Lastly, Dr. Craig Venter highlighted the decline of NIH funding over recent years and the negative impact that this has had on the industry:

Taking this risk led to innovation that today is standard and responsible for much of the progress that’s been made in genomic sequencing. However, there are many examples where taking this risk does not pay off and companies fail, but this why it’s such an important complement to governmental research efforts. Government research should establish useful directions and create platforms for the private sector to build on and use to take risk and fail or succeed, whether it’s computation and the digital computer, the space program, the Internet, the Human Genome Project, or the Brain Initiative.

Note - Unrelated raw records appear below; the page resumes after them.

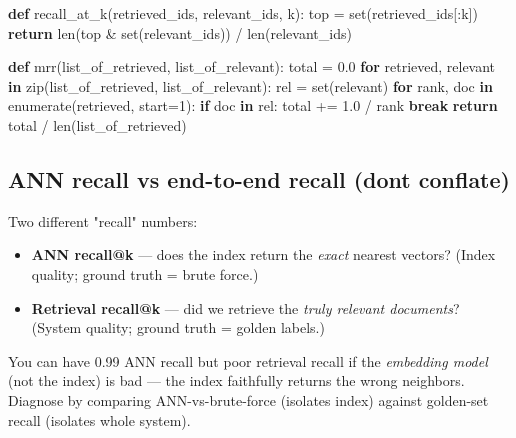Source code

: \documentclass[11pt]{article}
\providecommand{\tightlist}{\setlength{\itemsep}{1pt}\setlength{\parskip}{0pt}}
\newenvironment{Shaded}{\begin{snugshade}}{\end{snugshade}}
\newcommand{\BuiltInTok}[1]{\textcolor[rgb]{0.50,0.55,0.55}{#1}}
\newcommand{\ControlFlowTok}[1]{\textcolor[rgb]{0.99,0.74,0.29}{\textbf{#1}}}
\newcommand{\DecValTok}[1]{\textcolor[rgb]{0.96,0.45,0.00}{#1}}
\newcommand{\FloatTok}[1]{\textcolor[rgb]{0.96,0.45,0.00}{#1}}
\newcommand{\KeywordTok}[1]{\textcolor[rgb]{0.81,0.81,0.76}{\textbf{#1}}}
\newcommand{\NormalTok}[1]{\textcolor[rgb]{0.81,0.81,0.76}{#1}}
\newcommand{\OperatorTok}[1]{\textcolor[rgb]{0.81,0.81,0.76}{#1}}
\begin{document}
\begin{Shaded}
\begin{Highlighting}[]
\KeywordTok{def}\NormalTok{ recall\_at\_k(retrieved\_ids, relevant\_ids, k):}
\NormalTok{    top }\OperatorTok{=} \BuiltInTok{set}\NormalTok{(retrieved\_ids[:k])}
    \ControlFlowTok{return} \BuiltInTok{len}\NormalTok{(top }\OperatorTok{\&} \BuiltInTok{set}\NormalTok{(relevant\_ids)) }\OperatorTok{/} \BuiltInTok{len}\NormalTok{(relevant\_ids)}

\KeywordTok{def}\NormalTok{ mrr(list\_of\_retrieved, list\_of\_relevant):}
\NormalTok{    total }\OperatorTok{=} \FloatTok{0.0}
    \ControlFlowTok{for}\NormalTok{ retrieved, relevant }\KeywordTok{in} \BuiltInTok{zip}\NormalTok{(list\_of\_retrieved, list\_of\_relevant):}
\NormalTok{        rel }\OperatorTok{=} \BuiltInTok{set}\NormalTok{(relevant)}
        \ControlFlowTok{for}\NormalTok{ rank, doc }\KeywordTok{in} \BuiltInTok{enumerate}\NormalTok{(retrieved, start}\OperatorTok{=}\DecValTok{1}\NormalTok{):}
            \ControlFlowTok{if}\NormalTok{ doc }\KeywordTok{in}\NormalTok{ rel:}
\NormalTok{                total }\OperatorTok{+=} \FloatTok{1.0} \OperatorTok{/}\NormalTok{ rank}
                \ControlFlowTok{break}
    \ControlFlowTok{return}\NormalTok{ total }\OperatorTok{/} \BuiltInTok{len}\NormalTok{(list\_of\_retrieved)}
\end{Highlighting}
\end{Shaded}

\subsection{ANN recall vs end-to-end recall (don\textquotesingle t conflate)}\label{ann-recall-vs-end-to-end-recall-dont-conflate}

Two different "recall" numbers:

\begin{itemize}
\tightlist
\item
  \textbf{ANN recall@k} --- does the index return the \emph{exact} nearest vectors? (Index quality; ground truth = brute force.)
\item
  \textbf{Retrieval recall@k} --- did we retrieve the \emph{truly relevant documents}? (System quality; ground truth = golden labels.)
\end{itemize}

You can have 0.99 ANN recall but poor retrieval recall if the \emph{embedding model} (not the index) is bad --- the index faithfully returns the wrong neighbors. Diagnose by comparing ANN-vs-brute-force (isolates index) against golden-set recall (isolates whole system).
\end{document}
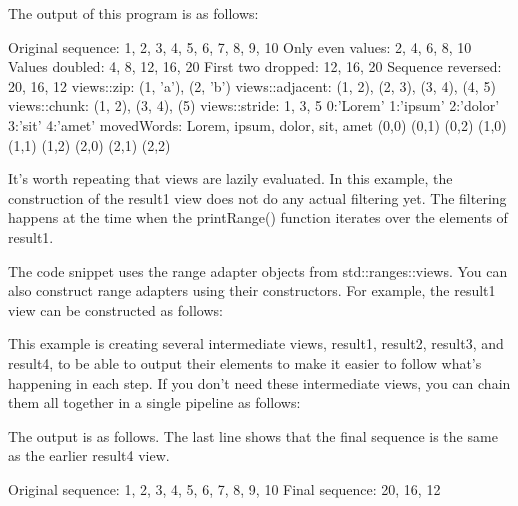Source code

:The output of this program is as follows:

\begin{shell}
Original sequence: 1, 2, 3, 4, 5, 6, 7, 8, 9, 10
Only even values: 2, 4, 6, 8, 10
Values doubled: 4, 8, 12, 16, 20
First two dropped: 12, 16, 20
Sequence reversed: 20, 16, 12
views::zip: (1, 'a'), (2, 'b')
views::adjacent: (1, 2), (2, 3), (3, 4), (4, 5)
views::chunk: (1, 2), (3, 4), (5)
views::stride: 1, 3, 5
0:'Lorem' 1:'ipsum' 2:'dolor' 3:'sit' 4:'amet'
movedWords: Lorem, ipsum, dolor, sit, amet
(0,0) (0,1) (0,2) (1,0) (1,1) (1,2) (2,0) (2,1) (2,2)
\end{shell}

It’s worth repeating that views are lazily evaluated. In this example, the construction of the result1 view does not do any actual filtering yet. The filtering happens at the time when the printRange() function iterates over the elements of result1.

The code snippet uses the range adapter objects from std::ranges::views. You can also construct range adapters using their constructors. For example, the result1 view can be constructed as follows:


This example is creating several intermediate views, result1, result2, result3, and result4, to be able to output their elements to make it easier to follow what’s happening in each step. If you don’t need these intermediate views, you can chain them all together in a single pipeline as follows:


The output is as follows. The last line shows that the final sequence is the same as the earlier result4 view.

\begin{shell}
Original sequence: 1, 2, 3, 4, 5, 6, 7, 8, 9, 10
Final sequence: 20, 16, 12
\end{shell}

In conclusion, Venter asks the panel to recall the success of the Human Genome Project, and challenges Congress to find ways spark incentive for investors and investigators to “take (intelligent) risks” on future biotech projects. Overall, the most talked about points from the hearing include: funding for basic R&D and the role of academia, how ‘Big Data’ and ‘Clouds’ will influence the industry, patent rights and Intellectual Property and how the government can increase innovation.